Je voudrais pour conclure mon intervention citer La Rochefoucauld : « Un peu de bon sens en politique, est plus utile que beaucoup de finesse ». Il me semble que nous ne devons pas perdre de vue ce bon sens sur deux points.

Premièrement, en première lecture de ce texte, puis plus récemment lors de l’examen en seconde lecture du projet de loi relatif à l’économie sociale et solidaire, j’ai soulevé la difficulté pour les CUMA, les coopératives d’utilisation de matériel agricole, d’obtenir des permis de construire pour des bâtiments d’entretien et de maintenance du matériel. Ces dernières favorisent pourtant une moindre consommation de l’espace agricole, et leur raison d’être est la mise en commun de tous les moyens propres à faciliter ou à développer leur activité et à améliorer la performance économique et écologique des exploitations. Je suis heureux de voir que le Gouvernement s’est engagé à traiter cette question dans un décret d’application de la loi pour l’accès au logement et un urbanisme rénové dite loi ALUR. Je suivrai avec un intérêt tout particulier les engagements pris en séance.

Deuxièmement, pour notre autonomie en protéines, on ne peut déshydrater que des produits agricoles, mais cette activité est pour le moment considérée comme strictement industrielle. De fait, les installations nécessaires à sa réalisation ne peuvent être construites en zone agricole, alors que c’est le lieu d’où provient la matière première et où la production est consommée. Quand on connaît les enjeux actuels liés à l’économie circulaire et au développement des circuits courts, il me semble qu’il y a là une réflexion à poursuivre.

Ces deux questions ne sont que quelques exemples des idées semées pendant tout le temps d’élaboration de ce projet de loi. Nombreuses et foisonnantes, toutes n’ont pu être reprises. Cela ne veut pas dire qu’elles ne germeront pas un peu plus tard. Je ne vous apprendrai pas, mes chers collègues, que pour faire une bonne récolte, plusieurs saisons et plusieurs moissons sont souvent nécessaires.

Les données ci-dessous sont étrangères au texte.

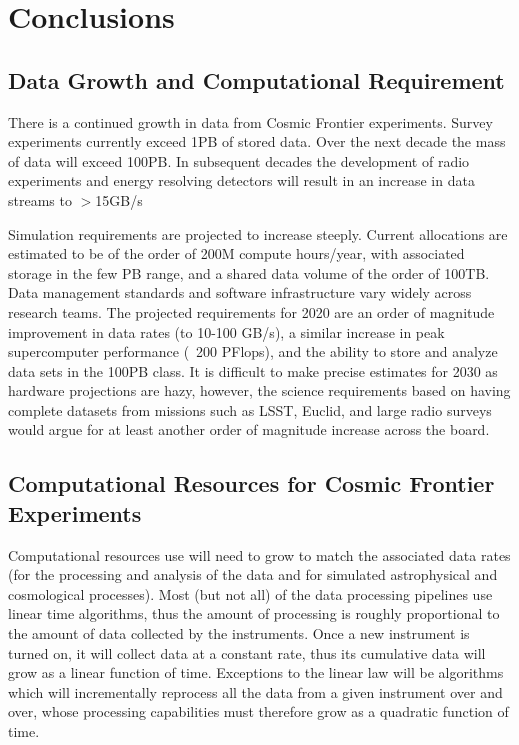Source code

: \section{Conclusions}

\subsection{Data Growth and Computational Requirement}
There is a continued growth in data from Cosmic Frontier
experiments. Survey experiments currently exceed 1PB of stored
data. Over the next decade the mass of data will exceed 100PB. In
subsequent decades the development of radio experiments and energy
resolving detectors will result in an increase in data streams to
$>$15GB/s

Simulation requirements are projected to increase steeply. Current
allocations are estimated to be of the order of 200M compute
hours/year, with associated storage in the few PB range, and a shared
data volume of the order of 100TB. Data management standards and
software infrastructure vary widely across research teams. The
projected requirements for 2020 are an order of magnitude improvement
in data rates (to 10-100 GB/s), a similar increase in peak
supercomputer performance (~200 PFlops), and the ability to store and
analyze data sets in the 100PB class. It is difficult to make precise
estimates for 2030 as hardware projections are hazy, however, the
science requirements based on having complete datasets from missions
such as LSST, Euclid, and large radio surveys would argue for at least
another order of magnitude increase across the board.

\subsection{Computational Resources for Cosmic Frontier Experiments}
Computational resources use will need to grow to match the associated
data rates (for the processing and analysis of the data and for
simulated astrophysical and cosmological processes). Most (but not
all) of the data processing pipelines use linear time algorithms, thus
the amount of processing is roughly proportional to the amount of data
collected by the instruments. Once a new instrument is turned on, it
will collect data at a constant rate, thus its cumulative data will
grow as a linear function of time. Exceptions to the linear law will
be algorithms which will incrementally reprocess all the data from a
given instrument over and over, whose processing capabilities must
therefore grow as a quadratic function of time.

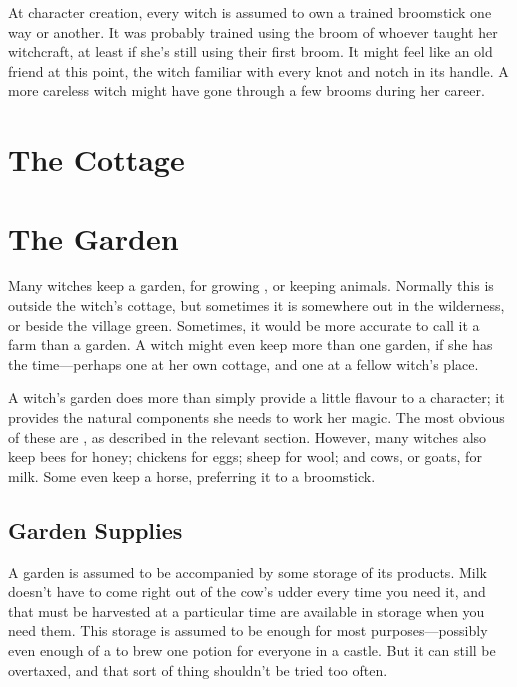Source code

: At character creation, every witch is assumed to own a trained broomstick one way or another.
It was probably trained using the broom of whoever taught her witchcraft, at least if she's still using their first broom.
It might feel like an old friend at this point, the witch familiar with every knot and notch in its handle.
A more careless witch might have gone through a few brooms during her career.



\section{The Cottage}

\section{The Garden}

Many witches keep a garden, for growing , or keeping animals.
Normally this is outside the witch's cottage, but sometimes it is somewhere out in the wilderness, or beside the village green.
Sometimes, it would be more accurate to call it a farm than a garden.
A witch might even keep more than one garden, if she has the time---perhaps one at her own cottage, and one at a fellow witch's place.

A witch's garden does more than simply provide a little flavour to a character; it provides the natural components she needs to work her magic.
The most obvious of these are , as described in the relevant section.
However, many witches also keep bees for honey; chickens for eggs; sheep for wool; and cows, or goats, for milk.
Some even keep a horse, preferring it to a broomstick.

\subsection{Garden Supplies}

A garden is assumed to be accompanied by some storage of its products.
Milk doesn't have to come right out of the cow's udder every time you need it, and  that must be harvested at a particular time are available in storage when you need them.
This storage is assumed to be enough for most purposes---possibly even enough of a  to brew one potion for everyone in a castle.
But it can still be overtaxed, and that sort of thing shouldn't be tried too often.

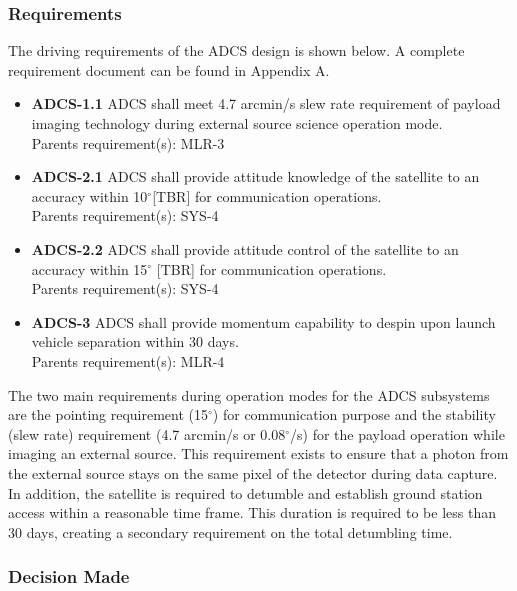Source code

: \documentclass[12pt]{article}
\begin{document}
			\subsubsection{Requirements}
			The driving requirements of the ADCS design is shown below. A complete requirement document can be found in Appendix A. 
					\begin{itemize}
					\item \textbf{ADCS-1.1} ADCS shall meet 4.7 arcmin/s slew rate requirement of payload imaging technology during external source science operation mode.\\
					Parents requirement(s): MLR-3
					
					\item \textbf{ADCS-2.1} ADCS shall provide attitude knowledge of the satellite to an accuracy within 10$^\circ$[TBR]  for communication operations.\\
					Parents requirement(s): SYS-4
					\item \textbf{ADCS-2.2} ADCS shall provide attitude control of the satellite to an accuracy within 15$^\circ$ [TBR] for communication operations.\\
					Parents requirement(s): SYS-4
					\item \textbf{ADCS-3} ADCS shall provide momentum capability to despin upon launch vehicle separation within 30 days.\\
					Parents requirement(s): MLR-4
					\end{itemize}
				The two main requirements during operation modes for the ADCS subsystems are the pointing requirement (15$^\circ$) for communication purpose and the stability (slew rate) requirement (4.7 arcmin/s or 0.08$^\circ$/s) for the payload operation while imaging an external source. This requirement exists to ensure that a photon from the external source stays on the same pixel of the detector during data capture. In addition, the satellite is required to detumble and establish ground station access within a reasonable time frame. This duration is required to be less than 30 days, creating a secondary requirement on the total detumbling time. 
					\subsubsection{Decision Made}
\end{document}
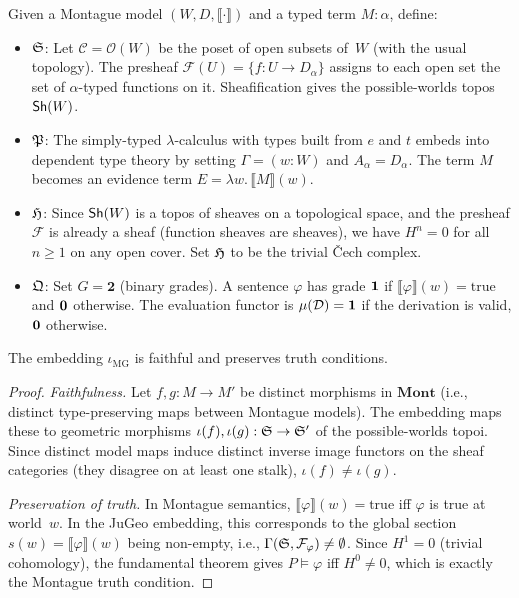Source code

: \begin{construction}
\label{con:montague-embed}
Given a Montague model $(W, D, \llbracket\cdot\rrbracket)$ and a
typed term $M : \alpha$, define:
\begin{itemize}[nosep]
\item $\STop$: Let $\mathcal{C} = \mathcal{O}(W)$ be the poset of
  open subsets of~$W$ (with the usual topology).  The presheaf
  $\mathcal{F}(U) = \{f : U \to D_\alpha\}$ assigns to each open set
  the set of $\alpha$-typed functions on it.  Sheafification gives the
  possible-worlds topos $\Sh(W)$.

\item $\PStr$: The simply-typed $\lambda$-calculus with types built
  from $e$ and $t$ embeds into dependent type theory by setting
  $\Gamma = (w : W)$ and $A_\alpha = D_\alpha$.  The term $M$ becomes
  an evidence term $E = \lambda w.\, \llbracket M \rrbracket(w)$.

\item $\CSpec$: Since $\Sh(W)$ is a topos of sheaves on a
  topological space, and the presheaf $\mathcal{F}$ is already a
  sheaf (function sheaves are sheaves), we have $H^n = 0$ for all
  $n \geq 1$ on any open cover.  Set $\CSpec$ to be the trivial
  \v{C}ech complex.

\item $\GEval$: Set $G = \mathbf{2}$ (binary grades).  A sentence
  $\varphi$ has grade $\gone$ if $\llbracket\varphi\rrbracket(w) =
  \mathrm{true}$ and $\gzero$ otherwise.  The evaluation functor is
  $\mu(\mathcal{D}) = \gone$ if the derivation is valid, $\gzero$
  otherwise.
\end{itemize}
\end{construction}

\begin{theorem}
\label{thm:montague}
The embedding $\iota_{\mathrm{MG}}$ is faithful and preserves
truth conditions.
\end{theorem}

\begin{proof}
\emph{Faithfulness.}  Let $f, g : M \to M'$ be distinct morphisms in
$\mathbf{Mont}$ (i.e., distinct type-preserving maps between
Montague models).  The embedding maps these to geometric morphisms
$\iota(f), \iota(g) : \STop \to \STop'$ of the possible-worlds
topoi.  Since distinct model maps induce distinct inverse image
functors on the sheaf categories (they disagree on at least one
stalk), $\iota(f) \neq \iota(g)$.

\emph{Preservation of truth.}  In Montague semantics,
$\llbracket\varphi\rrbracket(w) = \mathrm{true}$ iff $\varphi$ is
true at world~$w$.  In the JuGeo embedding, this corresponds to the
global section $s(w) = \llbracket\varphi\rrbracket(w)$ being
non-empty, i.e., $\Gamma(\STop, \mathcal{F}_\varphi) \neq \emptyset$.
Since $H^1 = 0$ (trivial cohomology), the fundamental theorem gives
$P \models \varphi$ iff $H^0 \neq 0$, which is exactly the Montague
truth condition.
\end{proof}

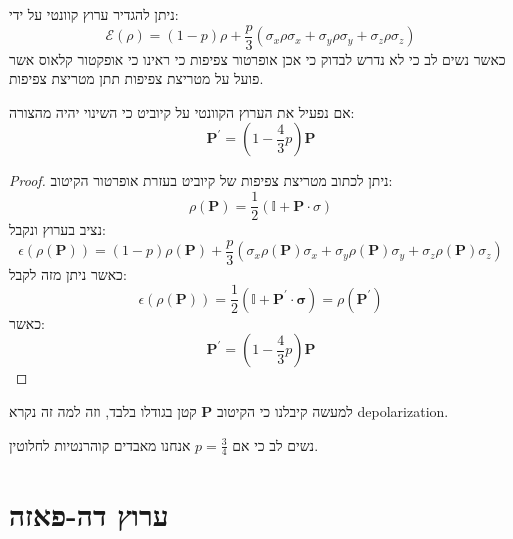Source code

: \documentclass{tstextbook}
\begin{document}
\begin{corollary}
ניתן להגדיר ערוץ קוונטי על ידי:
$$\mathcal{E} \left(\rho\right)=\left(1-p\right)\rho+\frac{p}{3}\left(\sigma_{x}\rho\sigma_{x}+\sigma_{y}\rho\sigma_{y}+\sigma_{z}\rho\sigma_{z}\right)$$
כאשר נשים לב כי לא נדרש לבדוק כי אכן אופרטור צפיפות כי ראינו כי אופקטור קלאוס אשר פועל על מטריצת צפיפות תתן מטריצת צפיפות.

\end{corollary}
\begin{proposition}
אם נפעיל את הערוץ הקוונטי על קיוביט כי השינוי יהיה מהצורה:
$$\mathbf{P}^{\prime}=\left(1-{\frac{4}{3}}p\right)\mathbf{P}$$

\end{proposition}
\begin{proof}
ניתן לכתוב מטריצת צפיפות של קיוביט בעזרת אופרטור הקיטוב:
$$\rho\left(\mathbf{P}\right)={\frac{1}{2}}\left(\mathbb{I}+\mathbf{P}\cdot\sigma\right)$$
נציב בערוץ ונקבל:
$$\epsilon\left(\rho\left(\mathbf{P}\right)\right)=\left(1-p\right)\rho\left(\mathbf{P}\right)+{\frac{p}{3}}\left(\sigma_{x}\rho\left(\mathbf{P}\right)\sigma_{x}+\sigma_{y}\rho\left(\mathbf{P}\right)\sigma_{y}+\sigma_{z}\rho\left(\mathbf{P}\right)\sigma_{z}\right)$$
כאשר ניתן מזה לקבל:
$$\epsilon\left(\rho\left(\mathbf{P}\right)\right)={\frac{1}{2}}\left(\mathbb{I}+\mathbf{P^{\prime}}\cdot\boldsymbol\sigma\right)=\rho\left(\mathbf{P^{\prime}}\right)$$
כאשר:
$$\mathbf{P}^{\prime}=\left(1-{\frac{4}{3}}p\right)\mathbf{P}$$

\end{proof}
\begin{remark}
למעשה קיבלנו כי הקיטוב \(\mathbf{P}\) קטן בגודלו בלבד, וזה למה זה נקרא depolarization.

\end{remark}
\begin{remark}
נשים לב כי אם \(p=\frac{3}{4}\) אנחנו מאבדים קוהרנטיות לחלוטין.

\end{remark}
\section{ערוץ דה-פאזה}
\end{document}

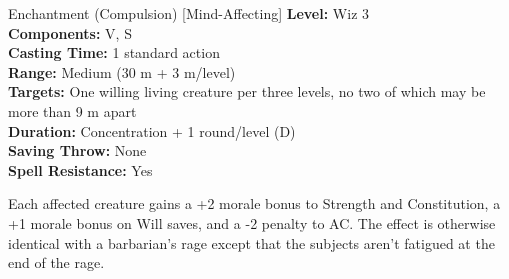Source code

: {Enchantment (Compulsion) [Mind-Affecting]}
{
	\textbf{Level:}
	Wiz 3\\
	\textbf{Components:}
	V, S\\
	\textbf{Casting Time:}
	1 standard action\\
	\textbf{Range:}
	Medium (30 m + 3 m/level)\\
	\textbf{Targets:}
	One willing living creature per three levels, no two of which may be more than 9 m apart\\
	\textbf{Duration:}
	Concentration + 1 round/level (D)\\
	\textbf{Saving Throw:}
	None\\
	\textbf{Spell Resistance:}
	Yes\\
}
{
	Each affected creature gains a +2 morale bonus to Strength and Constitution, a +1 morale bonus on Will saves, and a -2 penalty to AC. The effect is otherwise identical with a barbarian's rage except that the subjects aren't fatigued at the end of the rage.

}

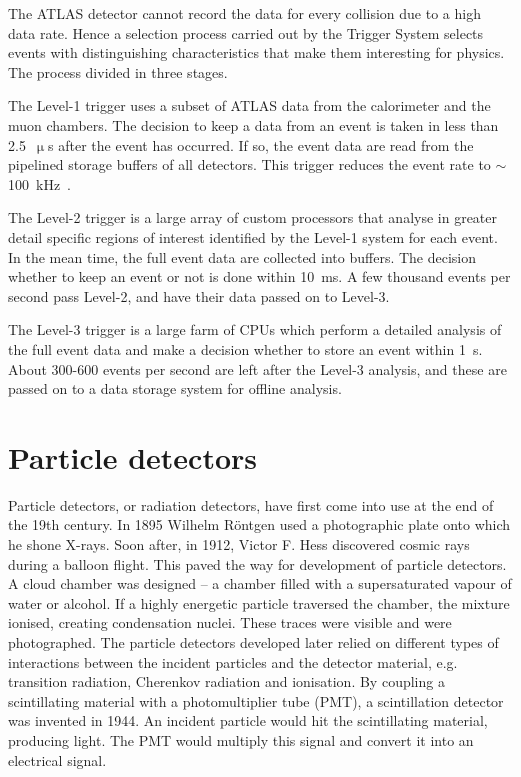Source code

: The ATLAS detector cannot record the data for every collision due to a high data rate. Hence a selection process carried out by the Trigger System selects events with distinguishing characteristics that make them interesting for physics. The process divided in three stages. 

The Level-1 trigger uses a subset of ATLAS data from the calorimeter and the muon chambers. The decision to keep a data from an event is taken in less than 2.5~$\upmu$s after the event has occurred. If so, the event data are read from the pipelined storage buffers of all detectors. This trigger reduces the event rate to $\sim$100~kHz~\cite{Jenni:1193085}. 

The Level-2 trigger is a large array of custom processors that analyse in greater detail specific regions of interest identified by the Level-1 system for each event. In the mean time, the full event data are collected into buffers. The decision whether to keep an event or not is done within 10~ms. A few thousand events per second pass Level-2, and have their data passed on to Level-3.

The Level-3 trigger is a large farm of CPUs which perform a detailed analysis of the full event data and make a decision whether to store an event within 1~s. About 300-600 events per second are left after the Level-3 analysis, and these are passed on to a data storage system for offline analysis. 



\section{Particle detectors}
Particle detectors, or radiation detectors, have first come into use at the end of the 19th century. In 1895 Wilhelm R\"ontgen used a photographic plate onto which he shone X-rays. Soon after, in 1912, Victor F. Hess discovered cosmic rays during a balloon flight. This paved the way for development of particle detectors. A cloud chamber was designed -- a chamber filled with a supersaturated vapour of water or alcohol. If a highly energetic particle traversed the chamber, the mixture ionised, creating condensation nuclei. These traces were visible and were photographed. The particle detectors developed later relied on different types of interactions between the incident particles and the detector material, e.g. transition radiation, Cherenkov radiation and ionisation. By coupling a scintillating material with a photomultiplier tube (PMT), a scintillation detector was invented in 1944. An incident particle would hit the scintillating material, producing light. The PMT would multiply this signal and convert it into an electrical signal.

Monsieur le ministre, mes chers collègues, les quelques paysans présents sur ces bancs peuvent vous rassurer : la récolte sera bonne demain, car la loi sera votée avec un nombre important de voix. L’agriculture participera ainsi au redressement de la France par son économie sociale et écologique, pilier de ce beau projet d’agro-écologie.